Eastern Kentucky's Glenn Cosey banked in a long 3 with less than a second left to give his team a one-point win.

Southeast Missourian
Southeast Missouri State guard Jarekious Bradley attempts to block a shot against Eastern Kentucky on Saturday. (Richmond Register photo)
Southeast Missouri State guard Jarekious Bradley attempts to block a shot against Eastern Kentucky on Saturday. (Richmond Register photo)

The Southeast Missouri State men's basketball team held Eastern Kentucky's leading scorer without a single point for the first 19 minutes, 34 seconds of the second half of the teams' game Saturday night.

But EKU senior guard Glenn Cosey made two free throws with 26 seconds to go to tie the game and came up with a basket when it mattered most. He banked in a shot from well beyond the arc with less than a second remaining to help the Colonels defeat the Redhawks 79-78 at McBrayer Arena in Richmond, Ky.

"I didn't think that we deserved to lose tonight on a luck shot, that's for sure," Southeast coach Dickey Nutt said. "They made the plays down the stretch. We just couldn't hold them there in that last minute, 30 seconds, but I do think that we really, really played well and if we can do that continuously and consistently, then we still have a chance. I know that our record right now puts us up against a wall, but we still have a very good basketball team, a very capable basketball team -- it's just a matter of putting it together."

The Redhawks dropped to 12-11 overall and 3-6 in the OVC while EKU, the preseason OVC favorite, improved to 16-7 overall and 7-3 in the OVC.

The game featured double-figure leads by both teams. Southeast erased a 14-point first-half deficit and led by as many as 11 in the game.

EKU trailed 72-62 with 3:57 remaining before the Colonels hit three of their eight 3s in the final minutes to overcome the Redhawks.

The teams traded baskets after EKU knotted it at 74-74 with 55 seconds to go. Lucas Nutt made to runner to give Southeast a 76-74 lead and a putback by Tyler Stone with 7 seconds to go made it 78-76 before Cosey's miracle shot.

Cosey scored the last five points for the Colonels after Southeast's defense stifled him in the second half.

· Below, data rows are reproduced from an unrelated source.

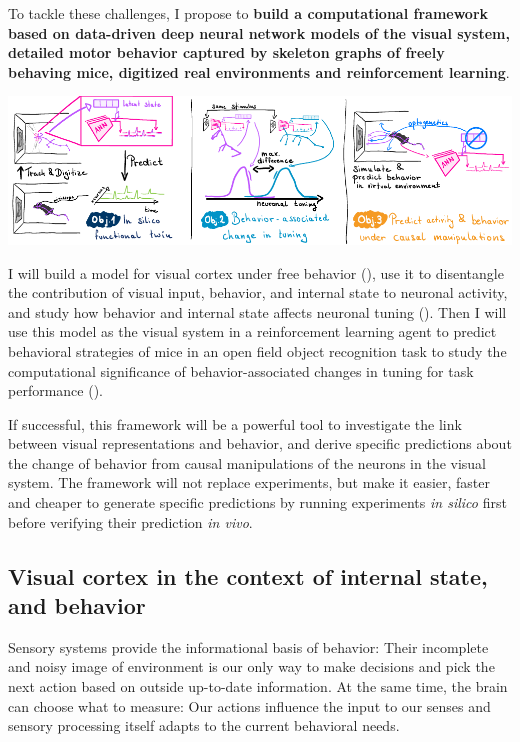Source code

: \documentclass[B2,COG]{ercgrant}
\begin{document}
To tackle these challenges, I propose to \textbf{build a computational framework based on data-driven deep neural network models of the visual system, detailed motor behavior captured by skeleton graphs of freely behaving mice, digitized real environments and reinforcement learning}.

\includegraphics[width=\textwidth]{figures/overview5.pdf}

I will build a model for visual cortex under free behavior (), use it to disentangle the contribution of visual input, behavior, and internal state to neuronal activity, and study how behavior and internal state affects neuronal tuning (). Then I will use this model as the visual system in a reinforcement learning agent to predict behavioral strategies of mice in an open field object recognition task to study the computational significance of behavior-associated changes in tuning for task performance ().

If successful, this framework will be a powerful tool to investigate the link between visual representations and behavior, and derive specific predictions about the change of behavior from causal manipulations of the neurons in the visual system.
The framework will not replace experiments, but make it easier, faster and cheaper to generate specific predictions by running experiments \textit{in silico} first before verifying their prediction \textit{in vivo}. 



\subsection{Visual cortex in the context of internal state, and behavior}

Sensory systems provide the informational basis of behavior: Their incomplete and noisy image of environment is our only way to make decisions and pick the next action based on outside up-to-date information. 
At the same time, the brain can choose what to measure: Our actions influence the input to our senses and sensory processing itself adapts to the current behavioral needs. 
\end{document}
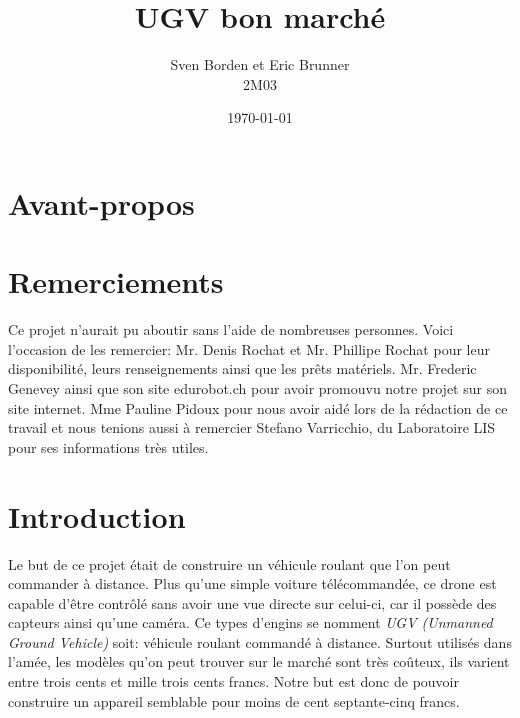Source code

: \documentclass[a4paper,12pt]{article}
\begin{document}
{\selectfont %
\title{UGV bon marché}
\author{Sven Borden et Eric Brunner\\2M03}
\date{\today}
\maketitle
\clearpage

\section*{Avant-propos}

\clearpage

\section*{Remerciements}
Ce projet n'aurait pu aboutir sans l'aide de nombreuses personnes. Voici l'occasion de les remercier: Mr. Denis Rochat et Mr. Phillipe Rochat pour leur disponibilité, leurs renseignements ainsi que les prêts matériels. Mr. Frederic Genevey ainsi que son site edurobot.ch pour avoir promouvu notre projet sur son site internet. Mme Pauline Pidoux pour nous avoir aidé lors de la rédaction de ce travail et nous tenions aussi à remercier Stefano Varricchio, du Laboratoire LIS pour ses informations très utiles.

\clearpage

\tableofcontents
\clearpage



\section*{Introduction}
Le but de ce projet était de construire un véhicule roulant que l'on peut commander à distance. Plus qu'une simple voiture télécommandée, ce drone est capable d'être contrôlé sans avoir une vue directe sur celui-ci, car il possède des capteurs ainsi qu'une caméra. Ce types d'engins se nomment \textit{UGV (Unmanned Ground Vehicle)} soit: véhicule roulant commandé à distance. Surtout utilisés dans l'amée, les modèles qu'on peut trouver sur le marché sont très coûteux, ils varient entre trois cents et mille trois cents francs. Notre but est donc de pouvoir construire un appareil semblable pour moins de cent septante-cinq francs. 

}
\end{document}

"We made some adjustments at halftime and then we held him scoreless," Nutt said. "He hadn't hit one all half and then he pulls up at half court and hits that shot. Obviously that's what good players do, but it's a sickening way to lose the game. But we'll bounce back. I have full confidence we're going to bounce back."

Southeast trailed by as many as 36-22 with 4:13 left in the first half but cut the deficit to seven points by halftime.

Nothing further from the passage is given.